At the Olympic Games, parity really means something
In Rio in 2016, a new generation of female champions, Olympic mums and established successful female athletes wrote history, beat records, defied stereotypes and won total recognition, both in their respective countries and within sports administrations. Many of them thus joined the ranks of sports heroines, which are growing constantly, because sport remains a major tool for promoting gender equality. Last summer, for instance, more than 45 per cent of those competing were women, and 51 National Olympic Committees (NOCs) had more women than men in their delegations.

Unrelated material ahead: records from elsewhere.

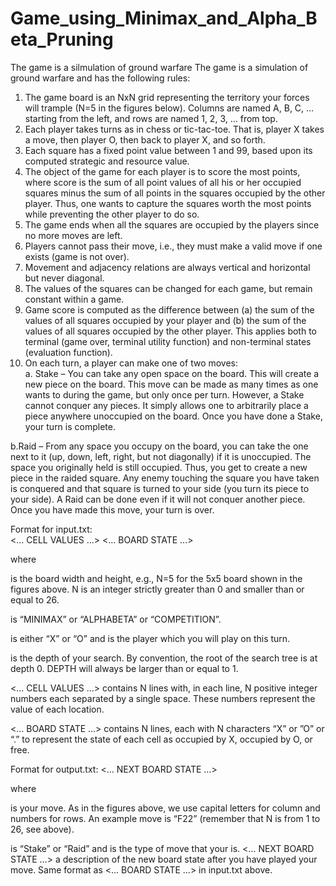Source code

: # Game_using_Minimax_and_Alpha_Beta_Pruning
The game is a silmulation of ground warfare
The	game	is	a	simulation	of	ground	warfare	and	has	the	following	rules:	
	
1. The	game	board	is	an	NxN	grid	representing	the	territory	your	forces	will	trample	(N=5	in	the	figures	below).	Columns	are	named	A,	B,	C,	…	starting	from	the	left,	and	rows	are	named	1,	2,	3,	…	from	top.
2. Each	player	takes	turns	as	in	chess	or	tic-tac-toe.	That	is,	player	X	takes	a	move,	then	player	O,	then	back	to	player	X,	and	so	forth.	
3. Each	square	has	a	fixed	point	value	between	1	and	99,	based	upon	its	computed	strategic	and	resource	value.		
4. The	object	of	the	game	for	each	player	is	to	score	the	most	points,	where	score	is	the	sum	of	all	point	values	of	all	his	or	her	occupied	squares	minus	the	sum	of	all	points	in	the	squares	occupied	by	the	other	player.	Thus,	one	wants	to	capture	the	squares	worth	the	most	points	while	preventing	the	other	player	to	do	so.	
5. The	game	ends	when	all	the	squares	are	occupied	by	the	players	since	no	more	moves	are	left.	
6. Players	cannot	pass	their	move,	i.e.,	they	must	make	a	valid	move	if	one	exists	(game	is	not	over).
7. Movement	and	adjacency	relations	are	always	vertical	and	horizontal	but	never	diagonal.		
8. The	values	of	the	squares	can	be	changed	for	each	game,	but	remain	constant	within	a	game.	
9. Game	score	is	computed	as	the	difference	between	(a)	the	sum	of	the	values	of	all	squares	occupied	by	your	player	and	(b)	the	sum	of	the	values	of	all	squares	occupied	by	the	other	player.	This	applies	both	to	terminal	(game	over,	terminal	utility	function)	and	non-terminal	states	(evaluation	function).
10. On	each	turn,	a	player	can	make	one	of	two	moves:	
a. Stake	–	You	can	take	any	open	space	on	the	board.		This	will	create	a	new	piece	on	the	board.	This	move	can	be	made	as	many	times	as	one	wants	to	during	the	game,	but	only	once	per	turn.	However,	a	Stake	cannot	conquer	any	pieces.		It	simply	allows	one	to	arbitrarily	place	a	piece	anywhere	unoccupied	on	the	board.	Once	you	have	done	a	Stake,	your	turn	is	complete.

b.Raid	–	From	any	space	you	occupy	on	the	board,	you	can	take	the	one	next	to	it	(up,	down,	left,	right,	but	not	diagonally)	if	it	is	unoccupied.		The	space	you	originally	held	is	still	occupied.	Thus,	you	get	to	create	a	new	piece	in	the	raided	square.	Any	enemy	touching	the	square	you	have	taken	is	conquered	and	that	square	is	turned	to	your	side	(you	turn	its	piece	to	your	side).	A	Raid	can	be	done	even	if	it	will	not	conquer	another	piece.	Once	you	have	made	this	move,	your	turn	is	over.		

Format	for	input.txt:	
	<N> <MODE> <YOUPLAY> <DEPTH> <… CELL VALUES …> <… BOARD STATE …> 
	
where	
	
<N>	is	the	board	width	and	height,	e.g.,	N=5	for	the	5x5	board	shown	in	the	figures	above.	N	is	an	integer	strictly	greater	than	0	and	smaller	than	or	equal	to	26.	
	
<MODE>	is	“MINIMAX”	or	“ALPHABETA”	or	“COMPETITION”.	
	
<YOUPLAY>	is	either	“X”	or	“O”	and	is	the	player	which	you	will	play	on	this	turn.	
	
<DEPTH>	is	the	depth	of	your	search.	By	convention,	the	root	of	the	search	tree	is	at	depth	0.	DEPTH	will	always	be	larger	than	or	equal	to	1.	
	
<…	CELL	VALUES	…>	contains	N	lines	with,	in	each	line,	N	positive	integer	numbers	each	separated	by	a	single	space.	These	numbers	represent	the	value	of	each	location.	
	
<…	BOARD	STATE	…>	contains	N	lines,	each	with	N	characters	“X”	or	”O”	or	“.”	to	represent	the	state	of	each	cell	as	occupied	by	X,	occupied	by	O,	or	free.	
	
Format	for	output.txt:	
	<MOVE> <MOVETYPE> <… NEXT BOARD STATE …> 
	
where	
	
<MOVE>	is	your	move.	As	in	the	figures	above,	we	use	capital	letters	for	column	and	numbers	for	rows.	An	example	move	is	“F22”	(remember	that	N	is	from	1	to	26,	see	above).	
	

 
 <MOVETYPE>	is	“Stake”	or	“Raid”	and	is	the	type	of	move	that	your	<MOVE>	is.	<…	NEXT	BOARD	STATE	…>	a	description	of	the	new	board	state	after	you	have	played	your	move.	Same	format	as	<…	BOARD	STATE	…>	in	input.txt	above.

Through their exploits, fantastic female champions, like US gymnast Simone Biles, the Brazilian judoka from the favelas Rafaela Silva, US cyclist and mother Kristin Armstrong, Japanese wrestler Kaori Icho, German rider Isabel Werth, Hungarian kayaker Danuta Kozak, Ethiopian distance runner Almaz Ayana and many others, thrilled the Brazilian audiences and millions of television viewers. They inspired the world, far away from the sports field.

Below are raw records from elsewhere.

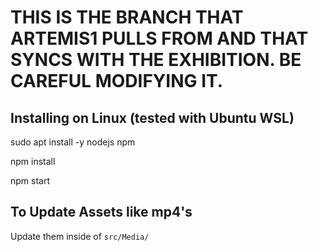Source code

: # THIS IS THE BRANCH THAT ARTEMIS1 PULLS FROM AND THAT SYNCS WITH THE EXHIBITION. BE CAREFUL MODIFYING IT.


## Installing on Linux (tested with Ubuntu WSL)

sudo apt install -y nodejs npm

npm install

npm start


## To Update Assets like mp4's

Update them inside of `src/Media/`
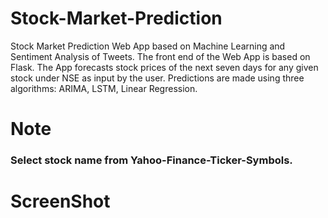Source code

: # Stock-Market-Prediction

Stock Market Prediction Web App based on Machine Learning and Sentiment Analysis of Tweets. The front end of the Web App is based on Flask. The App forecasts stock prices of the next seven days for any given stock under NSE as input by the user. Predictions are made using three algorithms: ARIMA, LSTM, Linear Regression. 

# Note

### Select stock name from Yahoo-Finance-Ticker-Symbols.

# ScreenShot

But the road has been a long one! In fact, the main change in the Olympic Games since the first modern edition in 1896 has been their feminisation. In Athens at the end of the 19th century, the competitions were for men only. A few women took part in the 1900 Games in Paris. British tennis player Charlotte Cooper became the first female Olympic champion in history, and since then, women have written some of the finest pages of Olympic history.

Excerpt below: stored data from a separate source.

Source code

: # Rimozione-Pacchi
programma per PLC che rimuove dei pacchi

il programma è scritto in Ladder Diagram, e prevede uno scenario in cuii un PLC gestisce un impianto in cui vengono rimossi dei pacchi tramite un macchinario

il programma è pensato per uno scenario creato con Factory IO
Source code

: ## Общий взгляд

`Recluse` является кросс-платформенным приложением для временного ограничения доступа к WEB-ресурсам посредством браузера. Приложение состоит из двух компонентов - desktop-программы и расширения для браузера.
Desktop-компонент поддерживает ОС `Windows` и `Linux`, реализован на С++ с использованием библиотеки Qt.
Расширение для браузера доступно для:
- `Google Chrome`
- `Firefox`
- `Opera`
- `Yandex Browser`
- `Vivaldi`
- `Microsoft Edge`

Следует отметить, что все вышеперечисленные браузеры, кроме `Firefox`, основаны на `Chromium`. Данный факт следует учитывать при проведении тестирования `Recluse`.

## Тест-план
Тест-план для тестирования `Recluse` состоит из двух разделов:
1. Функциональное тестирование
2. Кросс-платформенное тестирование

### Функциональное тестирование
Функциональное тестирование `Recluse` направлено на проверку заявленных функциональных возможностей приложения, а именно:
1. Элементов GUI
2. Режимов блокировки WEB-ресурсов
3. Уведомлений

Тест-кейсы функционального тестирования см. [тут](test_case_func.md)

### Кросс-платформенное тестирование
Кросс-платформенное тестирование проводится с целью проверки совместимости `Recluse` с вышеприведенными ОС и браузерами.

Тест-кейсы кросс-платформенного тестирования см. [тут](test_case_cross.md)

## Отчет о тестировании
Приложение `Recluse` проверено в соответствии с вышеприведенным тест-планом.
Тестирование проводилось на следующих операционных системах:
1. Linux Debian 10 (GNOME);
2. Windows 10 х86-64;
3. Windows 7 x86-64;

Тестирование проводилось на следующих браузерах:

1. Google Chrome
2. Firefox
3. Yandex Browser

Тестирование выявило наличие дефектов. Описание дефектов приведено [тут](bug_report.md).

This long evolution is also true of the Winter Games, leading to a situation of near-parity today. In 2000 and 2010 respectively, the last “bastions” of male sport were opened to women, namely wrestling, pole vault and boxing at the Summer Games, and bobsleigh and ski jumping at the Winter Games. Today, if a new sport or discipline is introduced, like rugby sevens for Rio 2016, there are automatically men’s and women’s events.
But things don’t end at the edge of the playing field! In Rio in 2016, the IOC also supported the “One Win Leads to Another” initiative with UN Women and the Always brand of Worldwide TOP Partner P&G. This project was aimed at 2,500 Brazilian girls aged from 12 to 14, based on a series of sports programmes to develop leadership skills among girls and young women and increase their decision-making influence in all areas of their lives.
The IOC wants parity for positions of responsibility, too
The Olympic Movement’s efforts are focused not just on having more women on the field of play at the Games. It is also pursuing the goal of increasing the number of women in decision-making bodies. The IOC is working hard to address this issue from several angles, particularly by setting up training, mentoring and networking programmes for women.
Ahead of International Women’s Day, more than 65 representatives of international and national sports federations, NOC delegates and recognised experts were in Lausanne to kick off the Second IF Women in Leadership Forum. Organised jointly by the IOC and the Association of Summer Olympic International Federations (ASOIF), it was aimed at adopting concrete measures to expand the possibilities for women to take up positions of responsibility at all levels of sport (coaching, training, refereeing, etc.) in response to the appeal launched by the IOC Executive Board last December for the whole Olympic Movement to ensure that women hold at least 30 per cent of decision-making positions by 2020.
As illustrated magnificently by the video you can watch on top, “we have come a long way, but the journey is not yet over. Well done ladies, on this 8 March!”